Project Log – Day 43: Infra ready for distribution

Confirmed expected amount of processing units

Quick post to clarify that yes, I have up to 16 available threads for my R container(s) in the new miniPC.

And the containers work the same (that was expected) regardless where I run them.

Here a screenshot for situation as viewed from my Mac, with 3 containers running locally and assigned each 2 Cores (8*.25), plus one container running from the miniPC (internal wifi network, yes, I know, I should work on the TLS and authentication and all that, but that’s all way beyond the point for my short term objectives).

So workload “distribution” capacity is confirmed, and setup will work… But right now it does… Well, nothing much.

EDIT

Actually, I can’t seem to be able to restrict actual CPU count found by R’s detectCores() function. It would appear this is a “feature” of VMs, but not containers, i.e. for some reason whatever I do, htop in the container sees all available CPU Cores as shown to Docker. However, if running the container with the –cpuset-cpus and a list of CPUs, the container will see the correct number of CPUs USING nproc, but NOT using htop NOR with the aforementioned R function.

This calls for some consideration: I don’t want my containers to use ALL possible computing power. I can limit that by limiting available CPUs to the Docker engine altogether (easy in Mac with Docker Desktop, a bit messier in Windows…).
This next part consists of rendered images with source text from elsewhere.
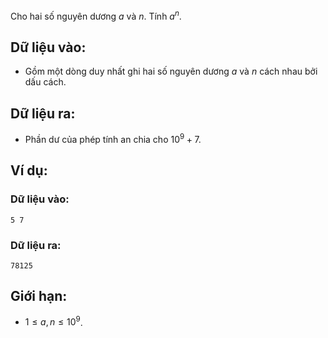 Cho hai số nguyên dương $a$ và $n$. Tính $a^n$.

## Dữ liệu vào:
- Gồm một dòng duy nhất ghi hai số nguyên dương $a$ và $n$ cách nhau bởi dấu cách.

## Dữ liệu ra:
- Phần dư của phép tính an chia cho $10^9 + 7$.

## Ví dụ:
### Dữ liệu vào:
```
5 7
```
### Dữ liệu ra:
```
78125
```

## Giới hạn:
- $1 ≤ a, n ≤ 10^9$.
Or maybe I need to use the –cpuset-cpus runtime option ALONGSIDE a system call from within R to find out exactly how many cores I can actually use, and then use just that for registerDoParallel()… Messy, but more flexible.

Or I can limit in my R code, using say detectCores()-2, and ASSUME that I will NOT compete on the same machine with other containers… Simpler (and easy in my use-case), but not real-world compatible!

That was a bit unexpected 🙁 But OK, we will get around that.

Still dumb workers

I’m working on the refactoring of the code, I have indeed separated already “one configuration simulation run” from the rest of the code into a function: It will run one full GA optimization of a given SIS simulation from a given graph, a given budget and base Beta (say), some more parameters (population parameters mostly).

So I will next have to encapsulate such parameters as JSON, pass them as POST request to one or more workers (one config per worker, otherwise…).

Then obviously some more code to try and distribute the load a bit intelligently, so that I don’t have workers doing nothing for too long while others are very busy. So probably a simple loop, and a couple of functions to test availability of results, should do the trick. (There will be fragmentation and it won’t be optimum, sure, but it will still “multiply” the processing capacity, if not perfectly with the number of available processing units. That’s quite acceptable.)

And I should then be about ready to go back to the “actual work”.